Content starts

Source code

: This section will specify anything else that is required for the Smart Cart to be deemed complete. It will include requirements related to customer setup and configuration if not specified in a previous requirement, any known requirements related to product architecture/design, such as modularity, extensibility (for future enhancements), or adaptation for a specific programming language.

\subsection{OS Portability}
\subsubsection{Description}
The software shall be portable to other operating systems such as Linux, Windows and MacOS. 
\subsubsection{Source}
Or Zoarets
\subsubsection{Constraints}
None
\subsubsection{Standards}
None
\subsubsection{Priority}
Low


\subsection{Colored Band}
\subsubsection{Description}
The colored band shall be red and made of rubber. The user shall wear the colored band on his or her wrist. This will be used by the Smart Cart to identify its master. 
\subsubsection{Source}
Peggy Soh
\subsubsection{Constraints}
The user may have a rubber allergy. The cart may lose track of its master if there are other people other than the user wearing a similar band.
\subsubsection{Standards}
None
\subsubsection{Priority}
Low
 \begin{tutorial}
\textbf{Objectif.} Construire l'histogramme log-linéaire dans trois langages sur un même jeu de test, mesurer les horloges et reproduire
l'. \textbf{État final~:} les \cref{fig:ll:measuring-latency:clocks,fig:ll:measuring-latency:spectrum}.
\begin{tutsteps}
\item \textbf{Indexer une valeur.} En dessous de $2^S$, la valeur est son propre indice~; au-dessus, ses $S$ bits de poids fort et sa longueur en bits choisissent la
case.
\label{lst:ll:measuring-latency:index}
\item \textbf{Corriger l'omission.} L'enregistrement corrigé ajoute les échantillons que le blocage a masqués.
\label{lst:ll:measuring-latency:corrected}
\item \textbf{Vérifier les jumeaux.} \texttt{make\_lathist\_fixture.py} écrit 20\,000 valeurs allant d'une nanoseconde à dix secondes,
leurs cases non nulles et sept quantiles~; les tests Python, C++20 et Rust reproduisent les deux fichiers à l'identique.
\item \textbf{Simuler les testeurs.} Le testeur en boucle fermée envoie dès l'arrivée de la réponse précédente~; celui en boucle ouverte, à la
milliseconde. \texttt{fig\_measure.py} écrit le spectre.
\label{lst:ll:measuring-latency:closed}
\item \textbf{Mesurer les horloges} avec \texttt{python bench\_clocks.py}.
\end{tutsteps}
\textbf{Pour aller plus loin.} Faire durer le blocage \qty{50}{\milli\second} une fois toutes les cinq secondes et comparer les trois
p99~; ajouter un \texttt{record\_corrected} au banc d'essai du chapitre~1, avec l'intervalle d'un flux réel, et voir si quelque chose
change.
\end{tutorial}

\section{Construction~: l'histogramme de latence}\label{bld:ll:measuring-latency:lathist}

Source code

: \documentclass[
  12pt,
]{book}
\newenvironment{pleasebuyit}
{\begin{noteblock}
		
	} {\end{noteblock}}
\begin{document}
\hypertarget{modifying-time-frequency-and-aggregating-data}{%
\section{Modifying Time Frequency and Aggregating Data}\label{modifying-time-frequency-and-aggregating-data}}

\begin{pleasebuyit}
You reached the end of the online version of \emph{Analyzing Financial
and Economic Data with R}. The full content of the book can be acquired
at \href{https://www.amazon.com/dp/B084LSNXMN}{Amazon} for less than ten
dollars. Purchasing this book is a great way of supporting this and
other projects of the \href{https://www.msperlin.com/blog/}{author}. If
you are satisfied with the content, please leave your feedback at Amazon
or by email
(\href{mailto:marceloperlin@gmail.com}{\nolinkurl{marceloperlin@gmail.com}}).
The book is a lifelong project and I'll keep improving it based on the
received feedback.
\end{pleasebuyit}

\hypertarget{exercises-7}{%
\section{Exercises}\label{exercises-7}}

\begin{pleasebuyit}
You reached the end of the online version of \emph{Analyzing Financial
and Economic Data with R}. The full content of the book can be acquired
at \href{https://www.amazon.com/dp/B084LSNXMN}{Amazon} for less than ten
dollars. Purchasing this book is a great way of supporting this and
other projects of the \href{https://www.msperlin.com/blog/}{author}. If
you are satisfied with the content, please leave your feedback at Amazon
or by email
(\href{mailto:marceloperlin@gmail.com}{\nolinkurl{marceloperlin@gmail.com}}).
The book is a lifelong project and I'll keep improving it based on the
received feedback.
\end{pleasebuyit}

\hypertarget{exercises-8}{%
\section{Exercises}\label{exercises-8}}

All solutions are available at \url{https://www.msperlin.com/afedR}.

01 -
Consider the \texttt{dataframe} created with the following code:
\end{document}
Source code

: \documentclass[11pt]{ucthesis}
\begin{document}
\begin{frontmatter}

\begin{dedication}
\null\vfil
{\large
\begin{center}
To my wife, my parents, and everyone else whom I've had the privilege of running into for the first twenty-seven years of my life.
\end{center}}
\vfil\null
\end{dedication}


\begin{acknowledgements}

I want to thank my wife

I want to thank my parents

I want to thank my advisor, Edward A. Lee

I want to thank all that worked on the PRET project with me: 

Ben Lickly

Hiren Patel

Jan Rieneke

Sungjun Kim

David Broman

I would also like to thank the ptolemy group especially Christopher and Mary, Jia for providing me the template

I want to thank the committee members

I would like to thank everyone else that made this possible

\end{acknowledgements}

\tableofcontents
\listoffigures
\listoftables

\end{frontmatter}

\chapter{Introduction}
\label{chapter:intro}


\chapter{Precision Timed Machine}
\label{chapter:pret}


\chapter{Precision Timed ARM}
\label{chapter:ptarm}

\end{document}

Content ends

### [Problem]
Return all of the entries exactly as written.

### [Solution below]
Source code

: This section will specify anything else that is required for the Smart Cart to be deemed complete. It will include requirements related to customer setup and configuration if not specified in a previous requirement, any known requirements related to product architecture/design, such as modularity, extensibility (for future enhancements), or adaptation for a specific programming language.

\subsection{OS Portability}
\subsubsection{Description}
The software shall be portable to other operating systems such as Linux, Windows and MacOS. 
\subsubsection{Source}
Or Zoarets
\subsubsection{Constraints}
None
\subsubsection{Standards}
None
\subsubsection{Priority}
Low


\subsection{Colored Band}
\subsubsection{Description}
The colored band shall be red and made of rubber. The user shall wear the colored band on his or her wrist. This will be used by the Smart Cart to identify its master. 
\subsubsection{Source}
Peggy Soh
\subsubsection{Constraints}
The user may have a rubber allergy. The cart may lose track of its master if there are other people other than the user wearing a similar band.
\subsubsection{Standards}
None
\subsubsection{Priority}
Low
 \begin{tutorial}
\textbf{Objectif.} Construire l'histogramme log-linéaire dans trois langages sur un même jeu de test, mesurer les horloges et reproduire
l'. \textbf{État final~:} les \cref{fig:ll:measuring-latency:clocks,fig:ll:measuring-latency:spectrum}.
\begin{tutsteps}
\item \textbf{Indexer une valeur.} En dessous de $2^S$, la valeur est son propre indice~; au-dessus, ses $S$ bits de poids fort et sa longueur en bits choisissent la
case.
\label{lst:ll:measuring-latency:index}
\item \textbf{Corriger l'omission.} L'enregistrement corrigé ajoute les échantillons que le blocage a masqués.
\label{lst:ll:measuring-latency:corrected}
\item \textbf{Vérifier les jumeaux.} \texttt{make\_lathist\_fixture.py} écrit 20\,000 valeurs allant d'une nanoseconde à dix secondes,
leurs cases non nulles et sept quantiles~; les tests Python, C++20 et Rust reproduisent les deux fichiers à l'identique.
\item \textbf{Simuler les testeurs.} Le testeur en boucle fermée envoie dès l'arrivée de la réponse précédente~; celui en boucle ouverte, à la
milliseconde. \texttt{fig\_measure.py} écrit le spectre.
\label{lst:ll:measuring-latency:closed}
\item \textbf{Mesurer les horloges} avec \texttt{python bench\_clocks.py}.
\end{tutsteps}
\textbf{Pour aller plus loin.} Faire durer le blocage \qty{50}{\milli\second} une fois toutes les cinq secondes et comparer les trois
p99~; ajouter un \texttt{record\_corrected} au banc d'essai du chapitre~1, avec l'intervalle d'un flux réel, et voir si quelque chose
change.
\end{tutorial}

\section{Construction~: l'histogramme de latence}\label{bld:ll:measuring-latency:lathist}

Source code

: \documentclass[
  12pt,
]{book}
\newenvironment{pleasebuyit}
{\begin{noteblock}
		
	} {\end{noteblock}}
\begin{document}
\hypertarget{modifying-time-frequency-and-aggregating-data}{%
\section{Modifying Time Frequency and Aggregating Data}\label{modifying-time-frequency-and-aggregating-data}}

\begin{pleasebuyit}
You reached the end of the online version of \emph{Analyzing Financial
and Economic Data with R}. The full content of the book can be acquired
at \href{https://www.amazon.com/dp/B084LSNXMN}{Amazon} for less than ten
dollars. Purchasing this book is a great way of supporting this and
other projects of the \href{https://www.msperlin.com/blog/}{author}. If
you are satisfied with the content, please leave your feedback at Amazon
or by email
(\href{mailto:marceloperlin@gmail.com}{\nolinkurl{marceloperlin@gmail.com}}).
The book is a lifelong project and I'll keep improving it based on the
received feedback.
\end{pleasebuyit}

\hypertarget{exercises-7}{%
\section{Exercises}\label{exercises-7}}

\begin{pleasebuyit}
You reached the end of the online version of \emph{Analyzing Financial
and Economic Data with R}. The full content of the book can be acquired
at \href{https://www.amazon.com/dp/B084LSNXMN}{Amazon} for less than ten
dollars. Purchasing this book is a great way of supporting this and
other projects of the \href{https://www.msperlin.com/blog/}{author}. If
you are satisfied with the content, please leave your feedback at Amazon
or by email
(\href{mailto:marceloperlin@gmail.com}{\nolinkurl{marceloperlin@gmail.com}}).
The book is a lifelong project and I'll keep improving it based on the
received feedback.
\end{pleasebuyit}

\hypertarget{exercises-8}{%
\section{Exercises}\label{exercises-8}}

All solutions are available at \url{https://www.msperlin.com/afedR}.

01 -
Consider the \texttt{dataframe} created with the following code:
\end{document}
Source code

: \documentclass[11pt]{ucthesis}
\begin{document}
\begin{frontmatter}

\begin{dedication}
\null\vfil
{\large
\begin{center}
To my wife, my parents, and everyone else whom I've had the privilege of running into for the first twenty-seven years of my life.
\end{center}}
\vfil\null
\end{dedication}


\begin{acknowledgements}

I want to thank my wife

I want to thank my parents

I want to thank my advisor, Edward A. Lee

I want to thank all that worked on the PRET project with me: 

Ben Lickly

Hiren Patel

Jan Rieneke

Sungjun Kim

David Broman

I would also like to thank the ptolemy group especially Christopher and Mary, Jia for providing me the template

I want to thank the committee members

I would like to thank everyone else that made this possible

\end{acknowledgements}

\tableofcontents
\listoffigures
\listoftables

\end{frontmatter}

\chapter{Introduction}
\label{chapter:intro}


\chapter{Precision Timed Machine}
\label{chapter:pret}


\chapter{Precision Timed ARM}
\label{chapter:ptarm}

\end{document}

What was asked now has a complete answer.